Il me faisait bien certaines recommandations de respect et de déférence envers madame de Villeneuve, qui me donnaient à penser qu'il n'était pas le maître absolu chez lui; mais ma cousine n'était pas dévote alors, et tenait surtout aux manières et au savoir-vivre. Comme je m'inquiétais de ma rusticité, il m'assura qu'il n'y paraissait pas quand je voulais, et qu'il ne s'agissait que de vouloir toujours. «Au reste, me disait-il, si tu trouves quelquefois ta cousine un peu sévère, tu feras à ses exigences du moment le sacrifice de la petite vanité d'écolier, et aussitôt qu'elle t'aura vue plier de bonne grâce, elle t'en récompensera par un grand esprit de justice et de générosité. Chenonceaux te semblera un paradis terrestre, à toi qui n'a jamais rien vu, et si tu y as quelques momens de contrainte je saurai te les faire oublier. Je sens que tu me seras une société charmante: nous lirons, nous disserterons, nous courrons, et même nous rirons ensemble, car je vois que tu es gaie aussi, quand tu n'a pas trop de sujets de chagrin.»

Je m'en remettais donc à lui de mon sort futur avec une grande confiance. Il m'assurait aussi que sa fille Emma, Mme de la Roche-Aymon, partageait la sympathie particulière que j'avais toujours eue pour elle, et qu'à nous trois nous oublierions la gêne du monde, que ni elle ni lui n'aimaient plus que moi.

Il m'avait également parlé de ma mère, sans aigreur et en termes très convenables, en me confirmant tout ce que ma grand'mère m'avait dit en dernier lieu de son peu de désir de m'avoir avec elle. Loin de me prescrire une rupture absolue, il m'encourageait à persister dans ma déférence envers elle. «Seulement, me disait-il, puisque le lien entre vous semble se détendre de lui-même, ne le resserre pas imprudemment, ne lui écris pas plus qu'elle ne paraît le souhaiter et ne te plains pas de la froideur qu'elle te témoigne. C'est ce qui peut arriver de mieux.»

Cette prescription me fut pénible. Malgré tout ce que j'y trouvais de sage, et peut-être de nécessaire au bonheur de ma mère elle-même, mon cœur avait toujours pour elle des élans passionnés, suivis d'une morne tristesse. Je ne me disais pas qu'elle ne m'aimait point: je sentais qu'elle m'en voulait trop d'aimer ma grand'mère pour n'être pas jalouse aussi à sa manière: mais cette manière m'effrayait, je ne la connaissais pas. Jusqu'à ces derniers temps, ma préférence pour elle lui avait été trop bien démontrée.

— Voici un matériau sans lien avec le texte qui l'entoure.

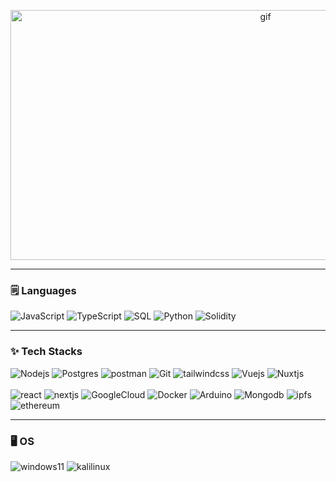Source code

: <p align="center">
  <img src="https://media.tenor.com/_VbCfZuqmA0AAAAC/anime-kimi-no-na-wa.gif" alt="gif" width="800" height="400">
</p>


-----
### 🗒️ Languages

![JavaScript](https://img.shields.io/badge/-JavaScript-000?&logo=JavaScript)
![TypeScript](https://img.shields.io/badge/-TypeScript-000?&logo=TypeScript)
![SQL](https://img.shields.io/badge/-SQL-000?&logo=postgresql)
![Python](https://img.shields.io/badge/-Python-000?&logo=Python)
![Solidity](https://img.shields.io/badge/-Solidity-000?&logo=solidity)


-----
### ✨ Tech Stacks

![Nodejs](https://img.shields.io/badge/-Nodejs-000?&logo=node.js)
![Postgres](https://img.shields.io/badge/-Postgresql-000?&logo=postgresql)
![postman](https://img.shields.io/badge/-Postman-000?&logo=postman)
![Git](https://img.shields.io/badge/-Git-000?&logo=git)
![tailwindcss](https://img.shields.io/badge/-tailwindcss-000?&logo=tailwindcss)
![Vuejs](https://img.shields.io/badge/-Vuejs-000?&logo=Vue.js)
![Nuxtjs](https://img.shields.io/badge/-Nuxtjs-000?&logo=Nuxt.js)
<br>
<br>
![react](https://img.shields.io/badge/-React-000?&logo=react)
![nextjs](https://img.shields.io/badge/-Nextjs-000?&logo=Next.js)
![GoogleCloud](https://img.shields.io/badge/-GCP-000?&logo=googlecloud)
![Docker](https://img.shields.io/badge/-Docker-000?&logo=Docker)
![Arduino](https://img.shields.io/badge/-Arduino-000?&logo=arduino)
![Mongodb](https://img.shields.io/badge/-Mongodb-000?&logo=mongodb)
![ipfs](https://img.shields.io/badge/-Ipfs-000?&logo=ipfs)
![ethereum](https://img.shields.io/badge/-Ethereum-000?&logo=ethereum)

-----
### 🖥️ OS

![windows11](https://img.shields.io/badge/-Windows-000?&logo=windows11)
![kalilinux](https://img.shields.io/badge/-Kalilinux-000?&logo=kalilinux)
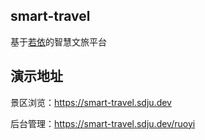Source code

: <head>
  <base target="_blank">
</head>

## smart-travel

基于[若依](https://doc.ruoyi.vip)的智慧文旅平台

## 演示地址

景区浏览：https://smart-travel.sdju.dev

后台管理：https://smart-travel.sdju.dev/ruoyi
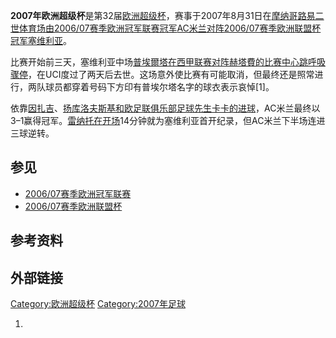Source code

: **2007年欧洲超级杯**是第32届[欧洲超级杯](https://zh.wikipedia.org/wiki/欧洲超级杯 "wikilink")，赛事于2007年8月31日在[摩纳哥](../Page/摩纳哥.md "wikilink")[路易二世体育场由](../Page/路易二世体育场.md "wikilink")[2006/07赛季欧洲冠军联赛冠军](https://zh.wikipedia.org/wiki/2006/07赛季欧洲冠军联赛 "wikilink")[AC米兰对阵](https://zh.wikipedia.org/wiki/AC米兰足球俱乐部 "wikilink")[2006/07赛季欧洲联盟杯冠军](https://zh.wikipedia.org/wiki/2006/07赛季欧洲联盟杯 "wikilink")[塞维利亚](https://zh.wikipedia.org/wiki/塞维利亚足球俱乐部 "wikilink")。

比赛开始前三天，塞维利亚中场[普埃爾塔在](https://zh.wikipedia.org/wiki/安東尼奧·普埃爾塔 "wikilink")[西甲联赛对阵](https://zh.wikipedia.org/wiki/2007–08赛季西班牙足球甲级联赛 "wikilink")[赫塔費的比赛中心跳呼吸骤停](../Page/赫塔費足球俱樂部.md "wikilink")，在UCI度过了两天后去世。这场意外使比赛有可能取消，但最终还是照常进行，两队球员都穿着号码下方印有普埃尔塔名字的球衣表示哀悼\[1\]。

依靠[因扎吉](../Page/菲利普·因扎吉.md "wikilink")、[扬库洛夫斯基和欧足联俱乐部足球先生](../Page/马雷克·扬库洛夫斯基.md "wikilink")[卡卡的进球](../Page/卡卡.md "wikilink")，AC米兰最终以3–1赢得冠军。[雷纳托在开场](../Page/雷纳托·迪尔内·弗洛伦西奥.md "wikilink")14分钟就为塞维利亚首开纪录，但AC米兰下半场连进三球逆转。

## 参见

  - [2006/07赛季欧洲冠军联赛](https://zh.wikipedia.org/wiki/2006/07赛季欧洲冠军联赛 "wikilink")
  - [2006/07赛季欧洲联盟杯](https://zh.wikipedia.org/wiki/2006/07赛季欧洲联盟杯 "wikilink")

## 参考资料

## 外部链接

[Category:欧洲超级杯](https://zh.wikipedia.org/wiki/Category:欧洲超级杯 "wikilink")
[Category:2007年足球](https://zh.wikipedia.org/wiki/Category:2007年足球 "wikilink")

1.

Quand après quelques mois, et au lendemain de la mort de ma grand'mère, mon cousin Réné revint pour m'emmener, j'étais bien décidée à le suivre. Pourtant l'arrivée de ma mère bouleversa. Ses premières caresses furent si ardentes et si vraies, j'étais si heureuse aussi de revoir ma petite tante Lucie, avec son parler populaire, sa gaîté, sa vivacité, sa franchise et ses maternelles gâteries, que je me flattai d'avoir retrouvé le rêve de bonheur de mon enfance dans la famille de ma mère.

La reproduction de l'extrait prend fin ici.